HOW TO COMPLETE THIS TASK - Type every record exactly as it appears.

MATERIAL SHOWN -
========
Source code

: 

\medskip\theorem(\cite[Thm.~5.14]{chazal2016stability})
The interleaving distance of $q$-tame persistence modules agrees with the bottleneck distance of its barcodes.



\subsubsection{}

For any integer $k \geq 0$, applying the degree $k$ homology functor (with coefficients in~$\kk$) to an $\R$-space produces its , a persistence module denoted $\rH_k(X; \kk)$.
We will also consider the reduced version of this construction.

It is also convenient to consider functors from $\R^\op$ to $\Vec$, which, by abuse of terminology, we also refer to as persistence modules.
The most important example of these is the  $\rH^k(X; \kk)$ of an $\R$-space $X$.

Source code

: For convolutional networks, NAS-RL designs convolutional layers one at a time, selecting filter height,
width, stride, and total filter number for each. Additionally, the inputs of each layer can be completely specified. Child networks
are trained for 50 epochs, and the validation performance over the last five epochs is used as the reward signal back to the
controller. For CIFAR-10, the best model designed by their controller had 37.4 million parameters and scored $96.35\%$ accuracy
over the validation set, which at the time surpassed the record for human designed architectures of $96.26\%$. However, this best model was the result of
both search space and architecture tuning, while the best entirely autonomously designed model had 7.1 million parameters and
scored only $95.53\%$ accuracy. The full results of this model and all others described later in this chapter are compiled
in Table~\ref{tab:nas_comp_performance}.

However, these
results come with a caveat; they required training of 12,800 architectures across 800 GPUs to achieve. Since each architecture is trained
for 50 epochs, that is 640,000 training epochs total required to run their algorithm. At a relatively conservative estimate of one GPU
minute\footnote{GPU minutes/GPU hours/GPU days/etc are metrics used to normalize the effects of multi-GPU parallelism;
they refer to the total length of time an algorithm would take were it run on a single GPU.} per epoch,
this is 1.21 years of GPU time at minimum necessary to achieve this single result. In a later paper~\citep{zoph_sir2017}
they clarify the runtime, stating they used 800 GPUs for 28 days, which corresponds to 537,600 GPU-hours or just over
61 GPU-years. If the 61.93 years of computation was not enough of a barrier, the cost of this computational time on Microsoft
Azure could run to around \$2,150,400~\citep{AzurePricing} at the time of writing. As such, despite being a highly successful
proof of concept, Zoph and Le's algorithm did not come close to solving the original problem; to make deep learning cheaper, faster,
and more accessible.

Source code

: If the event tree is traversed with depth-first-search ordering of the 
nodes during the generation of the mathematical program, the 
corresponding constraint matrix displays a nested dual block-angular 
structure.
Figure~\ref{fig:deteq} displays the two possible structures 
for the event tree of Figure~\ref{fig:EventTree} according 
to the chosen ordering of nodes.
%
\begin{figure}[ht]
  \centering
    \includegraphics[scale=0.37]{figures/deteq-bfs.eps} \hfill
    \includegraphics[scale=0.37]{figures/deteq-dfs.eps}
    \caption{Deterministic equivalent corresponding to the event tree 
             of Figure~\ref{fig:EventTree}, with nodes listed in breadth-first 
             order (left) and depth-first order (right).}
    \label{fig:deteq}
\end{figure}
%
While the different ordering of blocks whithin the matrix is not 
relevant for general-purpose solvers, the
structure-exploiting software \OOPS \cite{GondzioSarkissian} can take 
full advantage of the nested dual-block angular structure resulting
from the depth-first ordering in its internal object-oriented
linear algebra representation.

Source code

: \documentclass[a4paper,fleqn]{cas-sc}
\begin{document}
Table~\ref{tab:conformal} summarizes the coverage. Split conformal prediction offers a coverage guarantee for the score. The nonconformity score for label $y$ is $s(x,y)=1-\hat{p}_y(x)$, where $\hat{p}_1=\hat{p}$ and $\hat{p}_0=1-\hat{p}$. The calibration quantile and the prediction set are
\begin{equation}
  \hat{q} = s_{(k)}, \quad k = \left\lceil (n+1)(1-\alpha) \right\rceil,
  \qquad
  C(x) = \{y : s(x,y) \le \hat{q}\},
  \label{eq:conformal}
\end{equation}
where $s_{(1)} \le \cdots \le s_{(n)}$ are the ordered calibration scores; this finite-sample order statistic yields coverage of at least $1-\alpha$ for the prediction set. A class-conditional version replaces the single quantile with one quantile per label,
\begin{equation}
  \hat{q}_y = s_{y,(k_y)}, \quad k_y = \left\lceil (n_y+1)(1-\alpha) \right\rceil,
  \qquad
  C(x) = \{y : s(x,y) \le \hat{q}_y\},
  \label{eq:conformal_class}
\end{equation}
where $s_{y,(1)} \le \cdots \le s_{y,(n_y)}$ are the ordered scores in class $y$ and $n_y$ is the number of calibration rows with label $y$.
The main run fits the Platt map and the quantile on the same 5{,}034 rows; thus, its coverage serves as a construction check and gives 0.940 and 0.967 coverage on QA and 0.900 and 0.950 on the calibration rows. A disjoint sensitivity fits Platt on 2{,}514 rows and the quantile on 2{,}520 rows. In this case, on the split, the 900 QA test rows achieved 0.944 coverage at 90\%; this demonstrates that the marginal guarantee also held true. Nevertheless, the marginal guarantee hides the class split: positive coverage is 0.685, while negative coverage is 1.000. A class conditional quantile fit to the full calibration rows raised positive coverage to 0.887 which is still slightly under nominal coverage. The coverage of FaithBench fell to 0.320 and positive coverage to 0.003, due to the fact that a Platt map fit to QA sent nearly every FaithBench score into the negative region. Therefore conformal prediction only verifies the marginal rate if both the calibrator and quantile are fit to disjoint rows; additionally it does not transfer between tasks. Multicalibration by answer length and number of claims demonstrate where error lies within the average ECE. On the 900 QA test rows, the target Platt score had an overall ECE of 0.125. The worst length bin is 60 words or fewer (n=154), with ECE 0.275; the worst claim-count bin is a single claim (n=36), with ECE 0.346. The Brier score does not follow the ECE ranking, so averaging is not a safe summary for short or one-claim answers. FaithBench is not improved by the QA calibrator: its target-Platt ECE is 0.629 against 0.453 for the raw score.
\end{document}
========
RESULT OF THIS EXERCISE -
Source code

: 

\medskip\theorem(\cite[Thm.~5.14]{chazal2016stability})
The interleaving distance of $q$-tame persistence modules agrees with the bottleneck distance of its barcodes.



\subsubsection{}

For any integer $k \geq 0$, applying the degree $k$ homology functor (with coefficients in~$\kk$) to an $\R$-space produces its , a persistence module denoted $\rH_k(X; \kk)$.
We will also consider the reduced version of this construction.

It is also convenient to consider functors from $\R^\op$ to $\Vec$, which, by abuse of terminology, we also refer to as persistence modules.
The most important example of these is the  $\rH^k(X; \kk)$ of an $\R$-space $X$.

Source code

: For convolutional networks, NAS-RL designs convolutional layers one at a time, selecting filter height,
width, stride, and total filter number for each. Additionally, the inputs of each layer can be completely specified. Child networks
are trained for 50 epochs, and the validation performance over the last five epochs is used as the reward signal back to the
controller. For CIFAR-10, the best model designed by their controller had 37.4 million parameters and scored $96.35\%$ accuracy
over the validation set, which at the time surpassed the record for human designed architectures of $96.26\%$. However, this best model was the result of
both search space and architecture tuning, while the best entirely autonomously designed model had 7.1 million parameters and
scored only $95.53\%$ accuracy. The full results of this model and all others described later in this chapter are compiled
in Table~\ref{tab:nas_comp_performance}.

However, these
results come with a caveat; they required training of 12,800 architectures across 800 GPUs to achieve. Since each architecture is trained
for 50 epochs, that is 640,000 training epochs total required to run their algorithm. At a relatively conservative estimate of one GPU
minute\footnote{GPU minutes/GPU hours/GPU days/etc are metrics used to normalize the effects of multi-GPU parallelism;
they refer to the total length of time an algorithm would take were it run on a single GPU.} per epoch,
this is 1.21 years of GPU time at minimum necessary to achieve this single result. In a later paper~\citep{zoph_sir2017}
they clarify the runtime, stating they used 800 GPUs for 28 days, which corresponds to 537,600 GPU-hours or just over
61 GPU-years. If the 61.93 years of computation was not enough of a barrier, the cost of this computational time on Microsoft
Azure could run to around \$2,150,400~\citep{AzurePricing} at the time of writing. As such, despite being a highly successful
proof of concept, Zoph and Le's algorithm did not come close to solving the original problem; to make deep learning cheaper, faster,
and more accessible.

Source code

: If the event tree is traversed with depth-first-search ordering of the 
nodes during the generation of the mathematical program, the 
corresponding constraint matrix displays a nested dual block-angular 
structure.
Figure~\ref{fig:deteq} displays the two possible structures 
for the event tree of Figure~\ref{fig:EventTree} according 
to the chosen ordering of nodes.
%
\begin{figure}[ht]
  \centering
    \includegraphics[scale=0.37]{figures/deteq-bfs.eps} \hfill
    \includegraphics[scale=0.37]{figures/deteq-dfs.eps}
    \caption{Deterministic equivalent corresponding to the event tree 
             of Figure~\ref{fig:EventTree}, with nodes listed in breadth-first 
             order (left) and depth-first order (right).}
    \label{fig:deteq}
\end{figure}
%
While the different ordering of blocks whithin the matrix is not 
relevant for general-purpose solvers, the
structure-exploiting software \OOPS \cite{GondzioSarkissian} can take 
full advantage of the nested dual-block angular structure resulting
from the depth-first ordering in its internal object-oriented
linear algebra representation.

Source code

: \documentclass[a4paper,fleqn]{cas-sc}
\begin{document}
Table~\ref{tab:conformal} summarizes the coverage. Split conformal prediction offers a coverage guarantee for the score. The nonconformity score for label $y$ is $s(x,y)=1-\hat{p}_y(x)$, where $\hat{p}_1=\hat{p}$ and $\hat{p}_0=1-\hat{p}$. The calibration quantile and the prediction set are
\begin{equation}
  \hat{q} = s_{(k)}, \quad k = \left\lceil (n+1)(1-\alpha) \right\rceil,
  \qquad
  C(x) = \{y : s(x,y) \le \hat{q}\},
  \label{eq:conformal}
\end{equation}
where $s_{(1)} \le \cdots \le s_{(n)}$ are the ordered calibration scores; this finite-sample order statistic yields coverage of at least $1-\alpha$ for the prediction set. A class-conditional version replaces the single quantile with one quantile per label,
\begin{equation}
  \hat{q}_y = s_{y,(k_y)}, \quad k_y = \left\lceil (n_y+1)(1-\alpha) \right\rceil,
  \qquad
  C(x) = \{y : s(x,y) \le \hat{q}_y\},
  \label{eq:conformal_class}
\end{equation}
where $s_{y,(1)} \le \cdots \le s_{y,(n_y)}$ are the ordered scores in class $y$ and $n_y$ is the number of calibration rows with label $y$.
The main run fits the Platt map and the quantile on the same 5{,}034 rows; thus, its coverage serves as a construction check and gives 0.940 and 0.967 coverage on QA and 0.900 and 0.950 on the calibration rows. A disjoint sensitivity fits Platt on 2{,}514 rows and the quantile on 2{,}520 rows. In this case, on the split, the 900 QA test rows achieved 0.944 coverage at 90\%; this demonstrates that the marginal guarantee also held true. Nevertheless, the marginal guarantee hides the class split: positive coverage is 0.685, while negative coverage is 1.000. A class conditional quantile fit to the full calibration rows raised positive coverage to 0.887 which is still slightly under nominal coverage. The coverage of FaithBench fell to 0.320 and positive coverage to 0.003, due to the fact that a Platt map fit to QA sent nearly every FaithBench score into the negative region. Therefore conformal prediction only verifies the marginal rate if both the calibrator and quantile are fit to disjoint rows; additionally it does not transfer between tasks. Multicalibration by answer length and number of claims demonstrate where error lies within the average ECE. On the 900 QA test rows, the target Platt score had an overall ECE of 0.125. The worst length bin is 60 words or fewer (n=154), with ECE 0.275; the worst claim-count bin is a single claim (n=36), with ECE 0.346. The Brier score does not follow the ECE ranking, so averaging is not a safe summary for short or one-claim answers. FaithBench is not improved by the QA calibrator: its target-Platt ECE is 0.629 against 0.453 for the raw score.
\end{document}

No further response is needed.